Source: The Ghanaian Sun

GTP’s insulting package for 124 sacked workers

In what looks like the biggest industrial joke of all-time, a pitiful bunch of 124 ex-workers of the Ghana Textiles Company Ltd have been paid a paltry ¢20,000 as end-of-service-benefit, in contravention of an Appeals Court ruling that had sat earlier in the year, under the auspices of Justice Victor Ofoe.

By that woeful gesture, GTP which is represented in court rather ironically by counsels Joseph Aryeetey, a former Labour Commission Chairman and his partner, Kwasi Amoako-Atta (Atiwa East Member of Parliament-cum-Board secretary), is offering less than Gh¢160.00 for each worker, for slaving for the company all these years, including 24 years of sitting on the dole.

In a ruling sometime in February 2013, the Appeals Court upheld an earlier ruling by the late Justice Nana Gyamera Tawiah’s High Court that submitted that, all 124 workers be paid their full entitlement as held by the collective bargaining agreement, inclusive of all other fringe benefits.

THE GHANAIAN SUN learned that the totality of the cash worked up to a little over ¢12 million (GH¢) including the supply of bales of cloth for each of the victorious 124, but the recalcitrant GTP is adamant and completely insensitive to the plight of the unfortunate workers.

That aside, the Appeals Court had ruled that each of the workers be paid a cost of ¢500.00 for their troubles, which then amounted to some ¢620,000. The ruling sent the soulless workers into a joyful frenzy for a short period of time, only for GTP to bounce back in a notorious form to under-pay.

In a crooked move to disturb the judgment and apparently rub salt into 124 cancerous sores, a couple of weeks ago, GTP, which now goes by the name Textiles, paid that insulting amount to Court, meaning that even the cost awarded has been slashed to a meaningless digit, not to talk of the end-of-service-benefit.

An earlier dragging of feet resulted in a Tema Court judge, Mrs. Laurenda Owusu, garnishing the company’s accounts with seven financial institutions in Accra and Tema. However, when lawyers for the company made an appeal to her ladyship that GTP’s business was hard hit as a result, the high-handedness was dropped and instead, an undertaking secured to ensure the workers were paid.

THE GHANAIAN SUN can state that the undertaking was arrived at when upon listening to lawyers from both ends, Justice Owusu (Mrs) sought the permission of the two feuding factions to contract the Institute of Chartered Accountants to work out the final determination, going by the barometer and formula spelt out by the last ruling.

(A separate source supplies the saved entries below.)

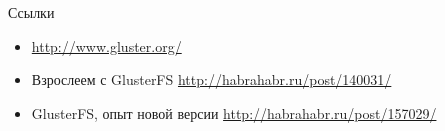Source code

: \documentclass{beamer}
\begin{document}
\begin{frame}{Ссылки}
	\begin{itemize}
		\item \url{http://www.gluster.org/}
		\item Взрослеем с GlusterFS \url{http://habrahabr.ru/post/140031/}
		\item GlusterFS, опыт новой версии \url{http://habrahabr.ru/post/157029/}
	\end{itemize}
\end{frame}
\end{document}
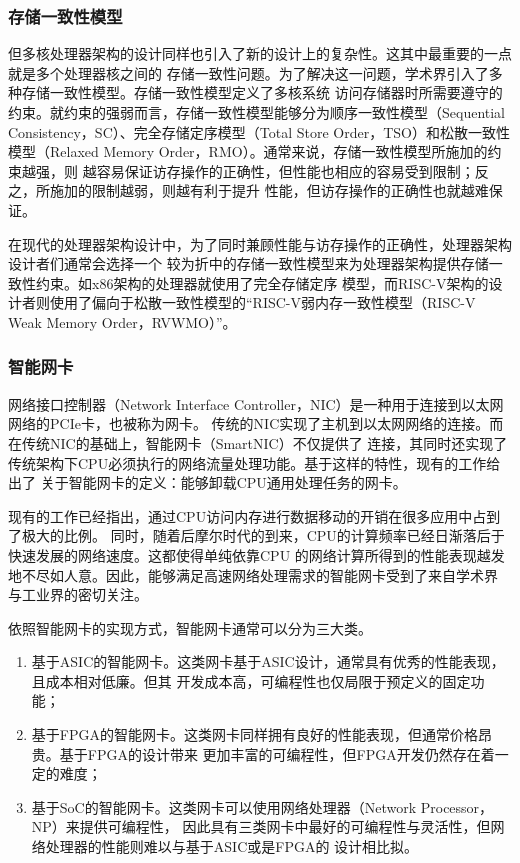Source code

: \subsubsection{存储一致性模型}
\label{section:background_consistent_model}

但多核处理器架构的设计同样也引入了新的设计上的复杂性。这其中最重要的一点就是多个处理器核之间的
存储一致性问题。为了解决这一问题，学术界引入了多种存储一致性模型。存储一致性模型定义了多核系统
访问存储器时所需要遵守的约束。就约束的强弱而言，存储一致性模型能够分为顺序一致性模型（Sequential
Consistency，SC）、完全存储定序模型（Total Store Order，TSO）和松散一致性模型（Relaxed
Memory Order，RMO）\cite{sorin2011primer}。通常来说，存储一致性模型所施加的约束越强，则
越容易保证访存操作的正确性，但性能也相应的容易受到限制；反之，所施加的限制越弱，则越有利于提升
性能，但访存操作的正确性也就越难保证。

在现代的处理器架构设计中，为了同时兼顾性能与访存操作的正确性，处理器架构设计者们通常会选择一个
较为折中的存储一致性模型来为处理器架构提供存储一致性约束。如x86架构的处理器就使用了完全存储定序
模型，而RISC-V架构的设计者则使用了偏向于松散一致性模型的“RISC-V弱内存一致性模型（RISC-V Weak
Memory Order，RVWMO）”\cite{waterman2016design}。

\subsubsection{智能网卡}
\label{section:background_smartnic}

网络接口控制器（Network Interface Controller，NIC）是一种用于连接到以太网网络的PCIe卡，也被称为网卡。
传统的NIC实现了主机到以太网网络的连接。而在传统NIC的基础上，智能网卡（SmartNIC）不仅提供了
连接，其同时还实现了传统架构下CPU必须执行的网络流量处理功能。基于这样的特性，现有的工作给出了
关于智能网卡的定义：能够卸载CPU通用处理任务的网卡\cite{pcmag_smartnic,maxiaoxiao2022survey}。

现有的工作已经指出，通过CPU访问内存进行数据移动的开销在很多应用中占到了极大的比例\cite{maxiaoxiao2022survey}。
同时，随着后摩尔时代的到来，CPU的计算频率已经日渐落后于快速发展的网络速度。这都使得单纯依靠CPU
的网络计算所得到的性能表现越发地不尽如人意。因此，能够满足高速网络处理需求的智能网卡受到了来自学术界
与工业界的密切关注。

依照智能网卡的实现方式，智能网卡通常可以分为三大类\cite{bhalgat2021smartnic}。

\begin{enumerate}
  \item 基于ASIC的智能网卡。这类网卡基于ASIC设计，通常具有优秀的性能表现，且成本相对低廉。但其
        开发成本高，可编程性也仅局限于预定义的固定功能；
  \item 基于FPGA的智能网卡。这类网卡同样拥有良好的性能表现，但通常价格昂贵。基于FPGA的设计带来
        更加丰富的可编程性，但FPGA开发仍然存在着一定的难度；
  \item 基于SoC的智能网卡。这类网卡可以使用网络处理器（Network Processor，NP）来提供可编程性，
        因此具有三类网卡中最好的可编程性与灵活性，但网络处理器的性能则难以与基于ASIC或是FPGA的
        设计相比拟。
\end{enumerate}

Just outside the Tema High Court premises, public opinion was building to boiling points as several people failed to understand just why a labour attorney in the person of Mr. Aryeetey and his Member of Parliament-solicitor-partner, Amoako-Atta, could derive honour and pleasure in further humiliating what appears to be a jaded bunch of ex-workers, who can barely keep the heart and soul together.

One contributor, Naa Ayele Ghartey, a grand daughter of one of the unfortunate 124 workers, says she started following the case as far back as 1997, when she was in the JSS; was so bitter and alarmed that there still exists heartless people who remain oblivious of the suffering of those down the social ladder.

She told of two of the dead workers whose remains are in the Tema morgue and are due for burial sometime in the month, even though financial assistance to hold the funerals continue to remain much further than east is from the west.

It will be recalled that the landmark case had kick-started several years ago under the leadership of Andrews Kotey, a former deputy Supervisor Efficiency, Samuel Yamoah of the Clinic, Kpodonu Mensah also of Efficiency and Gideon Appiah Kubi of Maintenance all of GTP previously but somehow, by a twist of fate when judgment arrived 18 of the number had died.